HOW TO COMPLETE THIS TASK:
Only an exact copy of the records below will serve as the answer.

THE DATA:
Content starts

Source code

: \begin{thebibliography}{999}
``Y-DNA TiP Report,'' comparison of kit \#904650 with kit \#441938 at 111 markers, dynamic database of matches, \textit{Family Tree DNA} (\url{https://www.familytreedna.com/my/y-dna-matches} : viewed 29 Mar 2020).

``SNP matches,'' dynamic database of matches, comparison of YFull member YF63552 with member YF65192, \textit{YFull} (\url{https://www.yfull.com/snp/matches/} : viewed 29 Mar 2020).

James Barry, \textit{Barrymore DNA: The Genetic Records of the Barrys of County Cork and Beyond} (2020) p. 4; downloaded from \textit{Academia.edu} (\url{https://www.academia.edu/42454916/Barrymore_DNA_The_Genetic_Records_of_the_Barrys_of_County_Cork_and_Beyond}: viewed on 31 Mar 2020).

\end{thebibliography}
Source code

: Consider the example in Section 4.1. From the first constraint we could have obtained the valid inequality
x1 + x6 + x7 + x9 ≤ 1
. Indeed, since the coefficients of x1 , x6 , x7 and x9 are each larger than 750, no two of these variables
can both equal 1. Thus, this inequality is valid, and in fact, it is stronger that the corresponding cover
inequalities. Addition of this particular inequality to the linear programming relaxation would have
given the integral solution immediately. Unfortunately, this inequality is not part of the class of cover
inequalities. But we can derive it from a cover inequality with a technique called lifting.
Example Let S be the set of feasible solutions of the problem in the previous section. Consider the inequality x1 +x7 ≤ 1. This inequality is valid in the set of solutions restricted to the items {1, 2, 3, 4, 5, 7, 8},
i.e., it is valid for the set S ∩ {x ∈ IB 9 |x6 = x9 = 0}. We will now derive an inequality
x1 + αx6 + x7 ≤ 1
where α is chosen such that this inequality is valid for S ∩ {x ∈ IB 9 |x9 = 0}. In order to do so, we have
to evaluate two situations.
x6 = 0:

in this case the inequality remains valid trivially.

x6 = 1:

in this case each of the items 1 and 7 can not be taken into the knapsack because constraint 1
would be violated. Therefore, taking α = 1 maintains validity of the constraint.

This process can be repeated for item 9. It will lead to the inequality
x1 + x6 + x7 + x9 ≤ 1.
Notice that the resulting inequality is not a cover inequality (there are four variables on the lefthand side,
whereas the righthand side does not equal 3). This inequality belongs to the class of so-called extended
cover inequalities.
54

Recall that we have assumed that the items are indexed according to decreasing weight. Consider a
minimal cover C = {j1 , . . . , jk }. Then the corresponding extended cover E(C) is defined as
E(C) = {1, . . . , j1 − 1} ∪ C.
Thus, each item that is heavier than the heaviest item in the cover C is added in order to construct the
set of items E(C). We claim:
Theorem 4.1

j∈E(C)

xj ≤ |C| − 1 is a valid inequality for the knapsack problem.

Content ends

ANSWER BOX:
Source code

: \begin{thebibliography}{999}
``Y-DNA TiP Report,'' comparison of kit \#904650 with kit \#441938 at 111 markers, dynamic database of matches, \textit{Family Tree DNA} (\url{https://www.familytreedna.com/my/y-dna-matches} : viewed 29 Mar 2020).

``SNP matches,'' dynamic database of matches, comparison of YFull member YF63552 with member YF65192, \textit{YFull} (\url{https://www.yfull.com/snp/matches/} : viewed 29 Mar 2020).

James Barry, \textit{Barrymore DNA: The Genetic Records of the Barrys of County Cork and Beyond} (2020) p. 4; downloaded from \textit{Academia.edu} (\url{https://www.academia.edu/42454916/Barrymore_DNA_The_Genetic_Records_of_the_Barrys_of_County_Cork_and_Beyond}: viewed on 31 Mar 2020).

\end{thebibliography}
Source code

: Consider the example in Section 4.1. From the first constraint we could have obtained the valid inequality
x1 + x6 + x7 + x9 ≤ 1
. Indeed, since the coefficients of x1 , x6 , x7 and x9 are each larger than 750, no two of these variables
can both equal 1. Thus, this inequality is valid, and in fact, it is stronger that the corresponding cover
inequalities. Addition of this particular inequality to the linear programming relaxation would have
given the integral solution immediately. Unfortunately, this inequality is not part of the class of cover
inequalities. But we can derive it from a cover inequality with a technique called lifting.
Example Let S be the set of feasible solutions of the problem in the previous section. Consider the inequality x1 +x7 ≤ 1. This inequality is valid in the set of solutions restricted to the items {1, 2, 3, 4, 5, 7, 8},
i.e., it is valid for the set S ∩ {x ∈ IB 9 |x6 = x9 = 0}. We will now derive an inequality
x1 + αx6 + x7 ≤ 1
where α is chosen such that this inequality is valid for S ∩ {x ∈ IB 9 |x9 = 0}. In order to do so, we have
to evaluate two situations.
x6 = 0:

in this case the inequality remains valid trivially.

x6 = 1:

in this case each of the items 1 and 7 can not be taken into the knapsack because constraint 1
would be violated. Therefore, taking α = 1 maintains validity of the constraint.

This process can be repeated for item 9. It will lead to the inequality
x1 + x6 + x7 + x9 ≤ 1.
Notice that the resulting inequality is not a cover inequality (there are four variables on the lefthand side,
whereas the righthand side does not equal 3). This inequality belongs to the class of so-called extended
cover inequalities.
54

Recall that we have assumed that the items are indexed according to decreasing weight. Consider a
minimal cover C = {j1 , . . . , jk }. Then the corresponding extended cover E(C) is defined as
E(C) = {1, . . . , j1 − 1} ∪ C.
Thus, each item that is heavier than the heaviest item in the cover C is added in order to construct the
set of items E(C). We claim:
Theorem 4.1

j∈E(C)

xj ≤ |C| − 1 is a valid inequality for the knapsack problem.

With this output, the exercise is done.